Each record that follows should be reproduced in full, character for character.
══════════════════════════════
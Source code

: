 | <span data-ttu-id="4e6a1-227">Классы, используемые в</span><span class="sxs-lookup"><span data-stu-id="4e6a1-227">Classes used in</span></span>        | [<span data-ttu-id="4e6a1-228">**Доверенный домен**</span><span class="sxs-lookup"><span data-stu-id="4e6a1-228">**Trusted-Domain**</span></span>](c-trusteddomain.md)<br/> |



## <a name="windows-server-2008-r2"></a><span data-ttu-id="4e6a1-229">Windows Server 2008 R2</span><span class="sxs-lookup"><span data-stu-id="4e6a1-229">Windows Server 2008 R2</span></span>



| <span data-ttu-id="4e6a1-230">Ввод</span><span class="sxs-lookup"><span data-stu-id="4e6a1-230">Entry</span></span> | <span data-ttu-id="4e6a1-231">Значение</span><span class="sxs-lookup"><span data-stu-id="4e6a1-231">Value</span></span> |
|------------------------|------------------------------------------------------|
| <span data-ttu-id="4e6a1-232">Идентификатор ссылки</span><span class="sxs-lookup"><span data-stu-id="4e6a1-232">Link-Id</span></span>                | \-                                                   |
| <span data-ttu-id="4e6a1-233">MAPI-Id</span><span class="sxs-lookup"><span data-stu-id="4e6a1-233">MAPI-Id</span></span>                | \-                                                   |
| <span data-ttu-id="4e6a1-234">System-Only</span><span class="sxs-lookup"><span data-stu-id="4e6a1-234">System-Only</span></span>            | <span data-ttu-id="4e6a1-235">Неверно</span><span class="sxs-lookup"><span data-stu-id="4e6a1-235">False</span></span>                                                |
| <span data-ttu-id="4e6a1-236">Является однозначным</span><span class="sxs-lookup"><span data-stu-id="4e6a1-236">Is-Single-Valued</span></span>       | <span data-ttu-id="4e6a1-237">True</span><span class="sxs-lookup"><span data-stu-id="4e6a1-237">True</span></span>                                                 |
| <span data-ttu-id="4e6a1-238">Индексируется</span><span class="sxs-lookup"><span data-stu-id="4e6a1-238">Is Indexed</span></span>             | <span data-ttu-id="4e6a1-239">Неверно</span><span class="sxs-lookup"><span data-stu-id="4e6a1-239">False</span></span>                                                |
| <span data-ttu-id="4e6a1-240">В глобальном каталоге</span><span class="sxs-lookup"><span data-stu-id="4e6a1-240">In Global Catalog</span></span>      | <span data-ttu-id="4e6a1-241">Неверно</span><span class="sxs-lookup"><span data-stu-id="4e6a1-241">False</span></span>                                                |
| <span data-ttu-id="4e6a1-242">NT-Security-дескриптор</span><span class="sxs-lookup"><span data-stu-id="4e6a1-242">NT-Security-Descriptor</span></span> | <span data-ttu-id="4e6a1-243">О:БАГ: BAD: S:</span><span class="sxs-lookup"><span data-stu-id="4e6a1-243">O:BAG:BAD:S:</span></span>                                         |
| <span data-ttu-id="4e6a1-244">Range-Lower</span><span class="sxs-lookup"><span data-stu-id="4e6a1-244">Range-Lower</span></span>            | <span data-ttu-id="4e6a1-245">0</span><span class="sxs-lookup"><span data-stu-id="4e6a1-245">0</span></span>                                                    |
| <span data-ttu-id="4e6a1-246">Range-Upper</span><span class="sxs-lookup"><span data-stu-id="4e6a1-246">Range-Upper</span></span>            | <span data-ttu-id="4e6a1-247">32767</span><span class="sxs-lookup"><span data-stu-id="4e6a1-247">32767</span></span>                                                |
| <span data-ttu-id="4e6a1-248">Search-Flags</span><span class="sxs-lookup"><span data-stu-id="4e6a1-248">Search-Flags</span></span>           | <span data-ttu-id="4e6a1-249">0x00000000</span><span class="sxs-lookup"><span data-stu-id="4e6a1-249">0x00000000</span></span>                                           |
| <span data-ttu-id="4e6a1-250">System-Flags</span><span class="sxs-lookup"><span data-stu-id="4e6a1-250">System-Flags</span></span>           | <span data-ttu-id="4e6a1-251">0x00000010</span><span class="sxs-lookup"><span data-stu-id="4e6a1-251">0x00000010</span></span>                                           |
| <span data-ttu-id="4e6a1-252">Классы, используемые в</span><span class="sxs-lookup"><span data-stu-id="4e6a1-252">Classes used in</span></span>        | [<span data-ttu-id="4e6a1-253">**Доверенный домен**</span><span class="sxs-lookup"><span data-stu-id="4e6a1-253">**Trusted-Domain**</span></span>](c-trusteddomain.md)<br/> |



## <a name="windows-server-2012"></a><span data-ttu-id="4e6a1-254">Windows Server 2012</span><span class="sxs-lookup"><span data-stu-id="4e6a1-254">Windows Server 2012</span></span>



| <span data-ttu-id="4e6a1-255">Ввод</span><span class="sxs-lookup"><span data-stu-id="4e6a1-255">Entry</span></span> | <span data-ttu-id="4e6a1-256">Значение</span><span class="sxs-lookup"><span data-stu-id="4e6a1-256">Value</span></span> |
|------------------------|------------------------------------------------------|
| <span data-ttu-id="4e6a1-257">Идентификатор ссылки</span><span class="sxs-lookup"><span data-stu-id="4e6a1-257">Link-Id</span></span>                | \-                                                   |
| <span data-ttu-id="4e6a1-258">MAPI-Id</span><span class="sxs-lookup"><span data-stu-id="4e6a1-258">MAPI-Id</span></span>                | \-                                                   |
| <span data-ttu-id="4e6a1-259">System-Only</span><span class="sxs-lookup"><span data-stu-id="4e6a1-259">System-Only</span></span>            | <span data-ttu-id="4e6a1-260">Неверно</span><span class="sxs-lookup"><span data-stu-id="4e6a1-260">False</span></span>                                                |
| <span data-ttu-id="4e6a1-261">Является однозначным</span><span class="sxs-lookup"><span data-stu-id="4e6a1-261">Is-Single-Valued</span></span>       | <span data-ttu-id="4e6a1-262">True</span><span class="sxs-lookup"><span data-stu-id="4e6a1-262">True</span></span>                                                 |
══════════════════════════════
__Task result__.
Source code

: | <span data-ttu-id="4e6a1-227">Классы, используемые в</span><span class="sxs-lookup"><span data-stu-id="4e6a1-227">Classes used in</span></span>        | [<span data-ttu-id="4e6a1-228">**Доверенный домен**</span><span class="sxs-lookup"><span data-stu-id="4e6a1-228">**Trusted-Domain**</span></span>](c-trusteddomain.md)<br/> |



## <a name="windows-server-2008-r2"></a><span data-ttu-id="4e6a1-229">Windows Server 2008 R2</span><span class="sxs-lookup"><span data-stu-id="4e6a1-229">Windows Server 2008 R2</span></span>



| <span data-ttu-id="4e6a1-230">Ввод</span><span class="sxs-lookup"><span data-stu-id="4e6a1-230">Entry</span></span> | <span data-ttu-id="4e6a1-231">Значение</span><span class="sxs-lookup"><span data-stu-id="4e6a1-231">Value</span></span> |
|------------------------|------------------------------------------------------|
| <span data-ttu-id="4e6a1-232">Идентификатор ссылки</span><span class="sxs-lookup"><span data-stu-id="4e6a1-232">Link-Id</span></span>                | \-                                                   |
| <span data-ttu-id="4e6a1-233">MAPI-Id</span><span class="sxs-lookup"><span data-stu-id="4e6a1-233">MAPI-Id</span></span>                | \-                                                   |
| <span data-ttu-id="4e6a1-234">System-Only</span><span class="sxs-lookup"><span data-stu-id="4e6a1-234">System-Only</span></span>            | <span data-ttu-id="4e6a1-235">Неверно</span><span class="sxs-lookup"><span data-stu-id="4e6a1-235">False</span></span>                                                |
| <span data-ttu-id="4e6a1-236">Является однозначным</span><span class="sxs-lookup"><span data-stu-id="4e6a1-236">Is-Single-Valued</span></span>       | <span data-ttu-id="4e6a1-237">True</span><span class="sxs-lookup"><span data-stu-id="4e6a1-237">True</span></span>                                                 |
| <span data-ttu-id="4e6a1-238">Индексируется</span><span class="sxs-lookup"><span data-stu-id="4e6a1-238">Is Indexed</span></span>             | <span data-ttu-id="4e6a1-239">Неверно</span><span class="sxs-lookup"><span data-stu-id="4e6a1-239">False</span></span>                                                |
| <span data-ttu-id="4e6a1-240">В глобальном каталоге</span><span class="sxs-lookup"><span data-stu-id="4e6a1-240">In Global Catalog</span></span>      | <span data-ttu-id="4e6a1-241">Неверно</span><span class="sxs-lookup"><span data-stu-id="4e6a1-241">False</span></span>                                                |
| <span data-ttu-id="4e6a1-242">NT-Security-дескриптор</span><span class="sxs-lookup"><span data-stu-id="4e6a1-242">NT-Security-Descriptor</span></span> | <span data-ttu-id="4e6a1-243">О:БАГ: BAD: S:</span><span class="sxs-lookup"><span data-stu-id="4e6a1-243">O:BAG:BAD:S:</span></span>                                         |
| <span data-ttu-id="4e6a1-244">Range-Lower</span><span class="sxs-lookup"><span data-stu-id="4e6a1-244">Range-Lower</span></span>            | <span data-ttu-id="4e6a1-245">0</span><span class="sxs-lookup"><span data-stu-id="4e6a1-245">0</span></span>                                                    |
| <span data-ttu-id="4e6a1-246">Range-Upper</span><span class="sxs-lookup"><span data-stu-id="4e6a1-246">Range-Upper</span></span>            | <span data-ttu-id="4e6a1-247">32767</span><span class="sxs-lookup"><span data-stu-id="4e6a1-247">32767</span></span>                                                |
| <span data-ttu-id="4e6a1-248">Search-Flags</span><span class="sxs-lookup"><span data-stu-id="4e6a1-248">Search-Flags</span></span>           | <span data-ttu-id="4e6a1-249">0x00000000</span><span class="sxs-lookup"><span data-stu-id="4e6a1-249">0x00000000</span></span>                                           |
| <span data-ttu-id="4e6a1-250">System-Flags</span><span class="sxs-lookup"><span data-stu-id="4e6a1-250">System-Flags</span></span>           | <span data-ttu-id="4e6a1-251">0x00000010</span><span class="sxs-lookup"><span data-stu-id="4e6a1-251">0x00000010</span></span>                                           |
| <span data-ttu-id="4e6a1-252">Классы, используемые в</span><span class="sxs-lookup"><span data-stu-id="4e6a1-252">Classes used in</span></span>        | [<span data-ttu-id="4e6a1-253">**Доверенный домен**</span><span class="sxs-lookup"><span data-stu-id="4e6a1-253">**Trusted-Domain**</span></span>](c-trusteddomain.md)<br/> |



## <a name="windows-server-2012"></a><span data-ttu-id="4e6a1-254">Windows Server 2012</span><span class="sxs-lookup"><span data-stu-id="4e6a1-254">Windows Server 2012</span></span>



| <span data-ttu-id="4e6a1-255">Ввод</span><span class="sxs-lookup"><span data-stu-id="4e6a1-255">Entry</span></span> | <span data-ttu-id="4e6a1-256">Значение</span><span class="sxs-lookup"><span data-stu-id="4e6a1-256">Value</span></span> |
|------------------------|------------------------------------------------------|
| <span data-ttu-id="4e6a1-257">Идентификатор ссылки</span><span class="sxs-lookup"><span data-stu-id="4e6a1-257">Link-Id</span></span>                | \-                                                   |
| <span data-ttu-id="4e6a1-258">MAPI-Id</span><span class="sxs-lookup"><span data-stu-id="4e6a1-258">MAPI-Id</span></span>                | \-                                                   |
| <span data-ttu-id="4e6a1-259">System-Only</span><span class="sxs-lookup"><span data-stu-id="4e6a1-259">System-Only</span></span>            | <span data-ttu-id="4e6a1-260">Неверно</span><span class="sxs-lookup"><span data-stu-id="4e6a1-260">False</span></span>                                                |
| <span data-ttu-id="4e6a1-261">Является однозначным</span><span class="sxs-lookup"><span data-stu-id="4e6a1-261">Is-Single-Valued</span></span>       | <span data-ttu-id="4e6a1-262">True</span><span class="sxs-lookup"><span data-stu-id="4e6a1-262">True</span></span>                                                 |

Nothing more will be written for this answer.